__YOUR GOAL__.
In the records that follow, the lines from the one containing "- [ ] 로또 당첨 금액은 고정되어 있는 것으로 가정한다." to the one containing "### 배포 요구사항", inclusive, are to be given again exactly.

[Stored data entries]
=== Section Start ===

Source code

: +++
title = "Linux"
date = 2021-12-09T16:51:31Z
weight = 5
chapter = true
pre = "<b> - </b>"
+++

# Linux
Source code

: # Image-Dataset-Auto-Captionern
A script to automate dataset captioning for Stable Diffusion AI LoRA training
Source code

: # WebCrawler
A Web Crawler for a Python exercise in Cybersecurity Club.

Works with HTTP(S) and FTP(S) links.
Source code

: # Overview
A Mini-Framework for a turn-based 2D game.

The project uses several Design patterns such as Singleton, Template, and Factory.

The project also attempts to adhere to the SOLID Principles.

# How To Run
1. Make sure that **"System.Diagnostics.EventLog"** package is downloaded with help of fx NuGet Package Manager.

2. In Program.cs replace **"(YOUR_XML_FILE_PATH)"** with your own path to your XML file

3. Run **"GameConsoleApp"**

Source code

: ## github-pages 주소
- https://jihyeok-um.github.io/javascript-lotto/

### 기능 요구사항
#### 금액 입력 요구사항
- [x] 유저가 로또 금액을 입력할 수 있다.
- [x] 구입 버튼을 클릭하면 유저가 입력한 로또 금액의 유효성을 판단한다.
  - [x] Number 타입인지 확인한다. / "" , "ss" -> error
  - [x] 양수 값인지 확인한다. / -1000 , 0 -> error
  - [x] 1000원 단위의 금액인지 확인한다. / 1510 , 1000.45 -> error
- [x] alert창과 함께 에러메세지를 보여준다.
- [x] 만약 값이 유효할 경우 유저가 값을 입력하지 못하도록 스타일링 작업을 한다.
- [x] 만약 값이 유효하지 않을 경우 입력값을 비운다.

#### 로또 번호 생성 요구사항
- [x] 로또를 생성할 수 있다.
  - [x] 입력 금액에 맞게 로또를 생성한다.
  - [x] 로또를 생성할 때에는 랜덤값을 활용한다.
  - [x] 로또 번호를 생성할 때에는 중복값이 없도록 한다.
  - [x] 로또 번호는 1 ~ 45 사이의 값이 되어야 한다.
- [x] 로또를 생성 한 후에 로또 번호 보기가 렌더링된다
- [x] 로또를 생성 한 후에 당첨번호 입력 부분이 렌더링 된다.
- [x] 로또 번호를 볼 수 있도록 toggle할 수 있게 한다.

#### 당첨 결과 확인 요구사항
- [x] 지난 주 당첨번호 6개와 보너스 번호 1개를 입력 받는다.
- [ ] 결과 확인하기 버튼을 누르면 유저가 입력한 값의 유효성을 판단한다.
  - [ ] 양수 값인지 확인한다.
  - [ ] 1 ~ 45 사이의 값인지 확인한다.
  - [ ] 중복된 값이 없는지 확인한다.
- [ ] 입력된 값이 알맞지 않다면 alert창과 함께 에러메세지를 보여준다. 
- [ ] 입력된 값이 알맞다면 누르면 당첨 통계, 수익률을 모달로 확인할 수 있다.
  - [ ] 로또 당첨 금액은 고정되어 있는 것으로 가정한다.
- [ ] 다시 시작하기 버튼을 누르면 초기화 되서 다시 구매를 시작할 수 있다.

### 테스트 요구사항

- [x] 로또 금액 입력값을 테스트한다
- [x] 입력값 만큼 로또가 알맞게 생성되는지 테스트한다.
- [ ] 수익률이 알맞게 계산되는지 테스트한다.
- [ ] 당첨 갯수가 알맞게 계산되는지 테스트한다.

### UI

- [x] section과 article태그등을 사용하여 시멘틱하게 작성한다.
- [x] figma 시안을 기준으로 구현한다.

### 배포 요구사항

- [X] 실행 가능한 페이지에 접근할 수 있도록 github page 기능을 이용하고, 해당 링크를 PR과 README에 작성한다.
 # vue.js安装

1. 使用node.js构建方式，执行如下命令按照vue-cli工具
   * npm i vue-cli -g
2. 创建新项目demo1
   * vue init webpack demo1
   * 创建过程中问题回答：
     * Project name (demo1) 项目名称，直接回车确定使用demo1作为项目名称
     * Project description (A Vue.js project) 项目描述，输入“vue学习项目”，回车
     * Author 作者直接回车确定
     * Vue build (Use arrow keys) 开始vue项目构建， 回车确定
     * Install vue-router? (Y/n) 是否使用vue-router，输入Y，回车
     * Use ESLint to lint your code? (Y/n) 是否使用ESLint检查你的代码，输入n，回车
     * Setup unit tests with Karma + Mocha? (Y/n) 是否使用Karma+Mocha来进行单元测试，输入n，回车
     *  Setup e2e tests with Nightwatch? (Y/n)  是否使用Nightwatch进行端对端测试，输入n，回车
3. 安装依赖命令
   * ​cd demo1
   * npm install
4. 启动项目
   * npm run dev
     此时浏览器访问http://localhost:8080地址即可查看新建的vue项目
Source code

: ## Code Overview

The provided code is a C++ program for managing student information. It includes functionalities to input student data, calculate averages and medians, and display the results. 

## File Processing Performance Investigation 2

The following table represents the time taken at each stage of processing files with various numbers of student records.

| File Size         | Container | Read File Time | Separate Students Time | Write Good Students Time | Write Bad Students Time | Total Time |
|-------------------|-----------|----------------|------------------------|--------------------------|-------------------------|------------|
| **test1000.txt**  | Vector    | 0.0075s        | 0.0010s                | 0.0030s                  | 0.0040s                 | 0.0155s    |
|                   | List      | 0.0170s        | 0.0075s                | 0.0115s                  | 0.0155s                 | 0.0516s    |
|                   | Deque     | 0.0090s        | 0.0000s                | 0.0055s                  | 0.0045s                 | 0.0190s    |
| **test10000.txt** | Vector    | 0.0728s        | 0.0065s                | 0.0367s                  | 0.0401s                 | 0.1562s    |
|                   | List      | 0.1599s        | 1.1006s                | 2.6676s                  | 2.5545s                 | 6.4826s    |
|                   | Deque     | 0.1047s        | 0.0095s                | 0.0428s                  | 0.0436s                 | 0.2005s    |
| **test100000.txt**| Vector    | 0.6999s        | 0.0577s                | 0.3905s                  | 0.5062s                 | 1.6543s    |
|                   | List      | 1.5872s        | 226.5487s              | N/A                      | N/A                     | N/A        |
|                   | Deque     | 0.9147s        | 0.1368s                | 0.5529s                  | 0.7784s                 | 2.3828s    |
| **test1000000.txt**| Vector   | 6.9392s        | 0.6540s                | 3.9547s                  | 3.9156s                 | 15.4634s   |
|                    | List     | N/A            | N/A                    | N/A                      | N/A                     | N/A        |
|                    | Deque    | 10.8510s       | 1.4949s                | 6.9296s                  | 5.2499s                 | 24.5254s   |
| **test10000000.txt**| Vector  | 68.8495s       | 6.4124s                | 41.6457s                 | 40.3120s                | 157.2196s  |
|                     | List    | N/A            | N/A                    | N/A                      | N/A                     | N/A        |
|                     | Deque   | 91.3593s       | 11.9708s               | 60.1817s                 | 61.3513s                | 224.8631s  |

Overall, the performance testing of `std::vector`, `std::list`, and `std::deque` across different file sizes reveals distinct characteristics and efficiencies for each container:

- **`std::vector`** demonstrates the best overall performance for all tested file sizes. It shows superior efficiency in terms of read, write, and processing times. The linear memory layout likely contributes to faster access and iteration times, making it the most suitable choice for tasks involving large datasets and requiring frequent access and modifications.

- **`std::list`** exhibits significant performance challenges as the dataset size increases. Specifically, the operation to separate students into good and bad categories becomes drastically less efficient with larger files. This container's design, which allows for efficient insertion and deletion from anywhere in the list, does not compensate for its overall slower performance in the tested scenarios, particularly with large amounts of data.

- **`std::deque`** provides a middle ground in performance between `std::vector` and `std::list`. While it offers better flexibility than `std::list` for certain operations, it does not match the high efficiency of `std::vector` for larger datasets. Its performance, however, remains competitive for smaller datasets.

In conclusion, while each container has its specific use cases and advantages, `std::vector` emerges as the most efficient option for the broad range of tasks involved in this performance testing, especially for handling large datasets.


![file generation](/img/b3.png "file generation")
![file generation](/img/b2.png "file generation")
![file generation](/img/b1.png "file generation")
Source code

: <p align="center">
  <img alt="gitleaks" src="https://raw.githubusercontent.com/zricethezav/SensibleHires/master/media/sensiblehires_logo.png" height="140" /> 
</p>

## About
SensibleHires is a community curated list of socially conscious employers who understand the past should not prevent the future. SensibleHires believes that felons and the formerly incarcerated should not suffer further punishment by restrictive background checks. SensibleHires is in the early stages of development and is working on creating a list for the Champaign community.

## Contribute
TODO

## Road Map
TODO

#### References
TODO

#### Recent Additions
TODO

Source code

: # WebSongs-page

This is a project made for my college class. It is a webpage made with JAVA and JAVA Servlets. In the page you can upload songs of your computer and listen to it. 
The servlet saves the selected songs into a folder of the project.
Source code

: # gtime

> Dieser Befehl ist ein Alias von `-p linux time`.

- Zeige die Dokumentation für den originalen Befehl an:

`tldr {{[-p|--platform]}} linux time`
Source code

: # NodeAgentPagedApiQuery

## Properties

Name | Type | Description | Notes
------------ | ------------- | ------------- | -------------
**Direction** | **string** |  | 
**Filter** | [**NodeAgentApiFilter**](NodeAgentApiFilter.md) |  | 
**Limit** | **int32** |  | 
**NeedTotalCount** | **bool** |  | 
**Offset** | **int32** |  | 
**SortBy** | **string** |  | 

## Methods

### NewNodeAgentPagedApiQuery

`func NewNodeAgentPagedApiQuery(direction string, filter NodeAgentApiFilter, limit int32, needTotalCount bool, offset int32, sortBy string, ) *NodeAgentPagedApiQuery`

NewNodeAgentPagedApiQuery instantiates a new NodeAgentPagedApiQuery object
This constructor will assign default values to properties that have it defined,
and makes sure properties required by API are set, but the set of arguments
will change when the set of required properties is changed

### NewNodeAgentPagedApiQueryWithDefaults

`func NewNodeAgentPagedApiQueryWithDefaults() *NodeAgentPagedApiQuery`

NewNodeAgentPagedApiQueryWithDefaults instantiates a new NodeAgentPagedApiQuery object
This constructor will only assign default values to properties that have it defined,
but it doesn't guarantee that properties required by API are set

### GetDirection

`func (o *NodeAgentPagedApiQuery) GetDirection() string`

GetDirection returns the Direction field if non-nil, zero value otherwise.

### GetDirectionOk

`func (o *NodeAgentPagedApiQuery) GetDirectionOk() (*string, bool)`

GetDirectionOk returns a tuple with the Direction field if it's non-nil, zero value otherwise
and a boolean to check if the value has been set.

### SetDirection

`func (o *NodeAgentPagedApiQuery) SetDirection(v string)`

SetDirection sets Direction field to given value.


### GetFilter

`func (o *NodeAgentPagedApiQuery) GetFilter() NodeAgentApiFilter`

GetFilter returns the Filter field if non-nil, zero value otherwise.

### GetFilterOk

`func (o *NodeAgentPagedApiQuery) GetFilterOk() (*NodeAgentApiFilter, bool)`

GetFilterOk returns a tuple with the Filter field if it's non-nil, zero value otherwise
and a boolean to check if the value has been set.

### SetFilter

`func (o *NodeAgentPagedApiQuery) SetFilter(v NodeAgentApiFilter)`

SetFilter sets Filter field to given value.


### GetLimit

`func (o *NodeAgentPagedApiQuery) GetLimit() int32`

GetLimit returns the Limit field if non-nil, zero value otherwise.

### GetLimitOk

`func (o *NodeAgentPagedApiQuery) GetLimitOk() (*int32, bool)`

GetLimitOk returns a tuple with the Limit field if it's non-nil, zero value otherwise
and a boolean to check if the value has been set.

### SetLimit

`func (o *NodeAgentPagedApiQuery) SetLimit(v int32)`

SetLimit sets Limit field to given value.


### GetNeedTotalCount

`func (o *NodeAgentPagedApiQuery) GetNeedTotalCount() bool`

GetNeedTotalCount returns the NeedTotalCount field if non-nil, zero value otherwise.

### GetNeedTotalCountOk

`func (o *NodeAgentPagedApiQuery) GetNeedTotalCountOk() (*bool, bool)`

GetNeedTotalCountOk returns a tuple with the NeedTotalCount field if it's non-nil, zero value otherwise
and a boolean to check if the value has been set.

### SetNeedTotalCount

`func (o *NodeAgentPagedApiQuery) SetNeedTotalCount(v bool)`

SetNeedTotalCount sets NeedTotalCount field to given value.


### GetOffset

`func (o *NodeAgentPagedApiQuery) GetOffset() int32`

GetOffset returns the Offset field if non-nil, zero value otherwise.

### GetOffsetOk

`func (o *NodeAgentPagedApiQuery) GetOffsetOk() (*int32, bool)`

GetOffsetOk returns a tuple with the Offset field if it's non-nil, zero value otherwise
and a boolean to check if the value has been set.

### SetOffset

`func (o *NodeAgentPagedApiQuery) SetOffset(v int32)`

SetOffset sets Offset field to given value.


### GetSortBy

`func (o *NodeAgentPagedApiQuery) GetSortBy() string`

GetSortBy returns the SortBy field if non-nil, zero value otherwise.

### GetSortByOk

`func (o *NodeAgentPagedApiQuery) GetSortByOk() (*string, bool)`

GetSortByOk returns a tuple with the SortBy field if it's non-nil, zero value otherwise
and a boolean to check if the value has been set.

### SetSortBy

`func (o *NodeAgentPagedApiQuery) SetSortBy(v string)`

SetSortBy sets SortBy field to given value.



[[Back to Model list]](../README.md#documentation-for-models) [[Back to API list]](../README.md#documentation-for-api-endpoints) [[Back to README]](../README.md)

=== Section End ===

__ANSWER FOR THE TASK__.
  - [ ] 로또 당첨 금액은 고정되어 있는 것으로 가정한다.
- [ ] 다시 시작하기 버튼을 누르면 초기화 되서 다시 구매를 시작할 수 있다.

### 테스트 요구사항

- [x] 로또 금액 입력값을 테스트한다
- [x] 입력값 만큼 로또가 알맞게 생성되는지 테스트한다.
- [ ] 수익률이 알맞게 계산되는지 테스트한다.
- [ ] 당첨 갯수가 알맞게 계산되는지 테스트한다.

### UI

- [x] section과 article태그등을 사용하여 시멘틱하게 작성한다.
- [x] figma 시안을 기준으로 구현한다.

### 배포 요구사항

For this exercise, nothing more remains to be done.